Of Saints and Shadows by Christopher Golden
JournalStone, 2016 (reprint edition)
Available: Hardcover, paperback, Kindle edition
JournalStone has been a treasure trove of new authors and stories, and rarely disappoints. For years now, each release has drawn strong attention from readers of horror, dark fantasy, and other speculative fiction. This time, they made a smart decision, in reprinting Christopher Golden’s Shadow Saga series.
This is not a typical or cliched vampire series: it’s a very different, strongly written and smartly plotted tale. From the amazing Strangewood to the forthcoming Ararat, Golden has never failed to entertain his readers.

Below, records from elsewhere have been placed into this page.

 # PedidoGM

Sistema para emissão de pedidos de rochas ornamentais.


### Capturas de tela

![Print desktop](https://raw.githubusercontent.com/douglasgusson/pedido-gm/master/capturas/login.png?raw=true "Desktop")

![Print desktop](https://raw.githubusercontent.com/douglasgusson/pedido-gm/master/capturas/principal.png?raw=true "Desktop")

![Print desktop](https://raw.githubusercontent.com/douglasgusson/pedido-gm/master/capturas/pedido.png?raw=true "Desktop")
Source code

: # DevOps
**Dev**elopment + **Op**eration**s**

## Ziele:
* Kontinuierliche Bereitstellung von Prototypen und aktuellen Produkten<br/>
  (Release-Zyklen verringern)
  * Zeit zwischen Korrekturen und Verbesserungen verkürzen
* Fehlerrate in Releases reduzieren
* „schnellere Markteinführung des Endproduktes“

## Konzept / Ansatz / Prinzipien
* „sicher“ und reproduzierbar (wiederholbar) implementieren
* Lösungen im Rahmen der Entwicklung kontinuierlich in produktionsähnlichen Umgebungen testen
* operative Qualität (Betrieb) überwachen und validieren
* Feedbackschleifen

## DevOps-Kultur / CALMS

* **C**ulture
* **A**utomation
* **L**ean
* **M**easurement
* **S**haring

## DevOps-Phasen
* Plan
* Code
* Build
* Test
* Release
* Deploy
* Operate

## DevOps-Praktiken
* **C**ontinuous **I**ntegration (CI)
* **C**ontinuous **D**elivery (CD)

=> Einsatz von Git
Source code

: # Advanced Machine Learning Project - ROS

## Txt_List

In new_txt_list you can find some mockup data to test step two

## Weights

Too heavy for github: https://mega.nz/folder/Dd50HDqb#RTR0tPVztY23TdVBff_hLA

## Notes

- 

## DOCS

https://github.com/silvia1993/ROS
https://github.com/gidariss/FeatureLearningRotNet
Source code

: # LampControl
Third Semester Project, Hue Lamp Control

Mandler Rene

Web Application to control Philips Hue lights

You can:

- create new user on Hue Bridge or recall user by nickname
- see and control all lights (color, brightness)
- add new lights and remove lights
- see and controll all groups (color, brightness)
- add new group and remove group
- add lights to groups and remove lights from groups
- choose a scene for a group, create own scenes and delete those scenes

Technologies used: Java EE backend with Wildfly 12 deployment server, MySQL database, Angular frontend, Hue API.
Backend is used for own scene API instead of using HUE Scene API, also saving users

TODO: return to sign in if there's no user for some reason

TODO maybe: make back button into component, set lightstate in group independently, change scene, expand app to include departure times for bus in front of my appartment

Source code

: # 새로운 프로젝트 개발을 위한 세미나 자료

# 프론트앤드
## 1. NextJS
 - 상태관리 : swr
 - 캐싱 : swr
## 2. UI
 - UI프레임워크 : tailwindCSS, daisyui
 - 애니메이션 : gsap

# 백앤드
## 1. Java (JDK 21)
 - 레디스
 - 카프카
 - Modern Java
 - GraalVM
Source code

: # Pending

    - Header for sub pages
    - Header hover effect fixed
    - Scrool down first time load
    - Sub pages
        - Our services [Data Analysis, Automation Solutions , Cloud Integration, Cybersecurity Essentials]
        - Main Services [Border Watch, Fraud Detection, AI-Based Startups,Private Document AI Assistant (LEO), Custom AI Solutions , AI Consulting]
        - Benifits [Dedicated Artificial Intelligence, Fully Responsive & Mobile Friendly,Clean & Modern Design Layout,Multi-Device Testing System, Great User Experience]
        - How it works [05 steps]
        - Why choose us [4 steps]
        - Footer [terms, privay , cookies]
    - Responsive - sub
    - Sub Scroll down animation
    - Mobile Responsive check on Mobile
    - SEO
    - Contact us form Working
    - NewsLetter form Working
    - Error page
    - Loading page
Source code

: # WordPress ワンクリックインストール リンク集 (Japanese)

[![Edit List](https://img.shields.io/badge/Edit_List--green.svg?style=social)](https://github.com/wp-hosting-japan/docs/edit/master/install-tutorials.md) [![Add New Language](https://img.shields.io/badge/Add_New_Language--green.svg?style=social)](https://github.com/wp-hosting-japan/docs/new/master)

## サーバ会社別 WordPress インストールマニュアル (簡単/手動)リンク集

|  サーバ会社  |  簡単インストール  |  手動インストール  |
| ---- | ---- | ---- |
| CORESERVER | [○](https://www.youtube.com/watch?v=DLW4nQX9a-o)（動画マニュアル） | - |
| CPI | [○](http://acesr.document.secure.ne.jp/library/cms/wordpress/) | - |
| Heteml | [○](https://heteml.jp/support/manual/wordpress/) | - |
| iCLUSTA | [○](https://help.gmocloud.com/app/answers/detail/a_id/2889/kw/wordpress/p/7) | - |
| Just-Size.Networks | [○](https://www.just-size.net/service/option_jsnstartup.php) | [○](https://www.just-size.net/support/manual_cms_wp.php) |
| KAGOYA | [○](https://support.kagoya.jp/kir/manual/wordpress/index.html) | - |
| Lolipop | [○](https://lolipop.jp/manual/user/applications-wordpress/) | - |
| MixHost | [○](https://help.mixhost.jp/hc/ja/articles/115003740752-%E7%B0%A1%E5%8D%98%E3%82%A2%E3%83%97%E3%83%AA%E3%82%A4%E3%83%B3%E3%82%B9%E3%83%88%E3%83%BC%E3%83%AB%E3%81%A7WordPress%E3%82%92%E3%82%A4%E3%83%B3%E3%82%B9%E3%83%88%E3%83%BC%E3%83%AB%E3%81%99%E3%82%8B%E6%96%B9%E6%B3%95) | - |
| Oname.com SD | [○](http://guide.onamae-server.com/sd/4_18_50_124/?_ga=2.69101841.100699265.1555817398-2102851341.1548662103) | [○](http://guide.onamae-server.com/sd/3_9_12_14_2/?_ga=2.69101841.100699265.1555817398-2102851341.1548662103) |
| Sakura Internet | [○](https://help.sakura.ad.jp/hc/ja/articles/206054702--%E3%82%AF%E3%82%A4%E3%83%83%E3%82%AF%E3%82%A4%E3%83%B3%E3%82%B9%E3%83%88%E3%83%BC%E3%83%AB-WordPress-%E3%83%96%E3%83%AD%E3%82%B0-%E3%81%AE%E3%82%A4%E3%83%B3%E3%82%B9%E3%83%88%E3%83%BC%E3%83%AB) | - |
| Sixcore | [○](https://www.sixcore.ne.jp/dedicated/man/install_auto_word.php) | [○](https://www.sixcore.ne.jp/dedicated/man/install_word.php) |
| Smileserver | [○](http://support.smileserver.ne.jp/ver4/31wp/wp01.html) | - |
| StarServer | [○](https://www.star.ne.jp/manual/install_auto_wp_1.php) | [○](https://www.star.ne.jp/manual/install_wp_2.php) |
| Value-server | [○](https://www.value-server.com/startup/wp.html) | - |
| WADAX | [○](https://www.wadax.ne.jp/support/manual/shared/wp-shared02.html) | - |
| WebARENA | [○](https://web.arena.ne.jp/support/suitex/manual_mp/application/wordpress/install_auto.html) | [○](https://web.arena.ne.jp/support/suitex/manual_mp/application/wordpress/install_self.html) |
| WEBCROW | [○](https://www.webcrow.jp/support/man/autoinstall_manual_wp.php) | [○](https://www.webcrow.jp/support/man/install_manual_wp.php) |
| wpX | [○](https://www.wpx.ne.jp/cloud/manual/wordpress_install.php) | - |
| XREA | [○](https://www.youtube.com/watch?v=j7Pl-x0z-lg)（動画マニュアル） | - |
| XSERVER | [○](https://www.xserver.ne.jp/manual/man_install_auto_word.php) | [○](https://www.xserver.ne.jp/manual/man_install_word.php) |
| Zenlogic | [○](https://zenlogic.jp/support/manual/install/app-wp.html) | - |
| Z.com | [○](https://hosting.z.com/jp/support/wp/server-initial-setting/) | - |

Writing across multiple genres, including thrillers, horror, and urban fantasy. he has created outstanding stories and characters that connect with his readers.
The first novel in the Shadow Saga series, Of Saints and Shadows, introduces readers to vampire sleuth Peter Octavian, a figure who lives in the shadows between his own kind and those who hunt him. Octavian makes his living as a private detective, and has refused to partake in the “blood song”, the drinking of humans’ lifeblood. Golden tackles several myths about vampires, and turns them upside down. It appears that most of the myths are only that, and find their power in the belief of the suggestions, such as not being able to walk in daylight. He discovers that a secret sect of the Catholic Church is hell bent on recovering the book, The Gospel of Shadows, which has the key to destroying all of the vampires. As different groups race to retrieve the tome, each with its own agenda, Peter races to Vatican City to help his brethren.
Golden has updated all of the books in the series with introductions and additional material, and hopefully Shadow Saga will find the audience it should have had the first time. Look for Angel Souls and Devil Hearts, Of Masques and Martyrs, The Gathering Dark, and Waking Nightmares. Recommended for fans of the vampire tale but more importantly, for anyone who loves a good, strong story.